No charges in Snohomish County jail death

EVERETT, Wash. -- Corrections officers will not be charged in connection with the Snohomish County jail death of an accused shoplifter.

The Daily Herald reports the county's prosecuting attorney has concluded that the fatal struggle between a corrections officer and an Everett man didn't amount to a crime.

Prosecutor Mark Roe won't file criminal charges against the five corrections officers who struggled to restrain 59-year-old Bill Williams. He died after spending less than an hour in the jail.

An autopsy found that he died of a heart attack after suffering from a form of mania that can be common among people living with severe mental illness.

Williams had been diagnosed with schizophrenia and bipolar and psychotic disorders. He didn't have any significant criminal history. He had never been booked into the county jail before Sept. 14.
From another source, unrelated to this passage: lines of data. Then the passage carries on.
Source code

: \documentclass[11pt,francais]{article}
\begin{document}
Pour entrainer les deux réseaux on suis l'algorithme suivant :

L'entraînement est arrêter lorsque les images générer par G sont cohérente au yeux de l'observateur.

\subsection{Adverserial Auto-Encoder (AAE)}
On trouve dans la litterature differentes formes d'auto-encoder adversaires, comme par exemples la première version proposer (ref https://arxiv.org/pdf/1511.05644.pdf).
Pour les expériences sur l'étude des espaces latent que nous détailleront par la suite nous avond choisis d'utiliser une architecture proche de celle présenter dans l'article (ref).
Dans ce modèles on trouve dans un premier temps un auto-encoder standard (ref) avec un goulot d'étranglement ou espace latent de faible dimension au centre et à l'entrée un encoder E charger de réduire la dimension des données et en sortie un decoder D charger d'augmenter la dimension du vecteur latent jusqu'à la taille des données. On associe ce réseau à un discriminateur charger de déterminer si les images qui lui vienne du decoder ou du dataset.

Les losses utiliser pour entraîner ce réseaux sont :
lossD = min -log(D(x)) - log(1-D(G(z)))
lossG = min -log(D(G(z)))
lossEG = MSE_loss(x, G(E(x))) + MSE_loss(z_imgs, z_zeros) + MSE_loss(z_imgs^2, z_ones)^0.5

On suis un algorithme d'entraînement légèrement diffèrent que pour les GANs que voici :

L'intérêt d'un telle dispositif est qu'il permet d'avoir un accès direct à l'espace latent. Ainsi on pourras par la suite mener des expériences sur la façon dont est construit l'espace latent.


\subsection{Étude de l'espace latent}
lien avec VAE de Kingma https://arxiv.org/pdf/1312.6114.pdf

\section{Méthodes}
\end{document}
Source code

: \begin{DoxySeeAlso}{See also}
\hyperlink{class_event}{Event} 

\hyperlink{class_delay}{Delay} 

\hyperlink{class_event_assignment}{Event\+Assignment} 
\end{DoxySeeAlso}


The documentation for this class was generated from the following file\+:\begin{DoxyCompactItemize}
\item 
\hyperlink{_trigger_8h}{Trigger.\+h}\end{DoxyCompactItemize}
Williams is one of eight inmates who have died inside the Snohomish County Jail since 2010. In July, a 51-year-old woman died in the jail's medical unit, according to the Snohomish County sheriff's office.

The family of another woman who died in the Snohomish County Jail recently filed a $10 million wrongful death claim.
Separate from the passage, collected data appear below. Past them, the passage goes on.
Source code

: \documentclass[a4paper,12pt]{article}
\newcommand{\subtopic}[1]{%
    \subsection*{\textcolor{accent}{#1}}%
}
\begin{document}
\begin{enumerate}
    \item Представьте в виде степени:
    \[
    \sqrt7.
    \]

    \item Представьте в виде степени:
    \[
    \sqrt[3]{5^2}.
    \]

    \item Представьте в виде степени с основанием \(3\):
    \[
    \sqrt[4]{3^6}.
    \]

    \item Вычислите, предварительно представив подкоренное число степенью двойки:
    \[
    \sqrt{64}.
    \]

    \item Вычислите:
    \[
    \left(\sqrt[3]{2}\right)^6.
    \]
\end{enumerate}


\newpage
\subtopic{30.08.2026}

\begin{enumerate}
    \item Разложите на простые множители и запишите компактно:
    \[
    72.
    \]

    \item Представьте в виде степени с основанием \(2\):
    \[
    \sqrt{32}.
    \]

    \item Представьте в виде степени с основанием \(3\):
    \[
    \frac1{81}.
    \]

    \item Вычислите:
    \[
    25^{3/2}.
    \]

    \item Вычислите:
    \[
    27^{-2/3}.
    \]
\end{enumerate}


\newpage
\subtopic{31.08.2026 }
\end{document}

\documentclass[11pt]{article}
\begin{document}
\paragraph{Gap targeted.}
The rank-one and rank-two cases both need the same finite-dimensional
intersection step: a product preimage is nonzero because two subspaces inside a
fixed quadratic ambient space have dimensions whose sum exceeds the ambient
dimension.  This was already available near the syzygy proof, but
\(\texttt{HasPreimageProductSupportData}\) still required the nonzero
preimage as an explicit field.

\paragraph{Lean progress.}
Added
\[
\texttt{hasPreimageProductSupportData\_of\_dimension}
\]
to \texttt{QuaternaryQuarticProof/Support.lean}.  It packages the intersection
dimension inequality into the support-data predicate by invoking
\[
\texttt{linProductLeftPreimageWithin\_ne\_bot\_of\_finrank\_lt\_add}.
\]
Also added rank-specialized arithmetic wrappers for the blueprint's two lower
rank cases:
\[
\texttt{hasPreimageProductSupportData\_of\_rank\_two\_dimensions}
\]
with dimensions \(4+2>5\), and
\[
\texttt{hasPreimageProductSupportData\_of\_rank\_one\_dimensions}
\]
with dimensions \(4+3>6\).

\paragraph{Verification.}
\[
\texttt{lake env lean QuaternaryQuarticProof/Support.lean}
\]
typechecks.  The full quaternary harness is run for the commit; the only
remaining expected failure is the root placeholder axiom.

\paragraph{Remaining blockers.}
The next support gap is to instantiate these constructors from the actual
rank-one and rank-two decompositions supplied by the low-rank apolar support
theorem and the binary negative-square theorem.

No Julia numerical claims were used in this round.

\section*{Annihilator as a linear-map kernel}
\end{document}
The claim says complacency by guards and medical staff resulted in the November 2011 death of 27-year-old Lyndsey Elizabeth Lason, who had been arrested for investigation of theft and prostitution.

Michael Saffioti, 22, died in a Snohomish County Jail cell in July of what his mother believes was a severe allergic reaction.

Despite witness testimony that jail guards mocked the dying man, the Sheriff's Office announced earlier this year it would not recommend charges against the guards or staff.

In response to the deaths, the Snohomish County Sheriff Ty Trenary announced last month that the jail will soon hire a doctor to deal with inmates' medical needs.

Trenary said that's one of several changes planned to improve medical treatment in the jail. The plan also includes hiring more nurses and mental health professionals, moving from paper to electronic medical records, and more closely screening inmates before they're booked.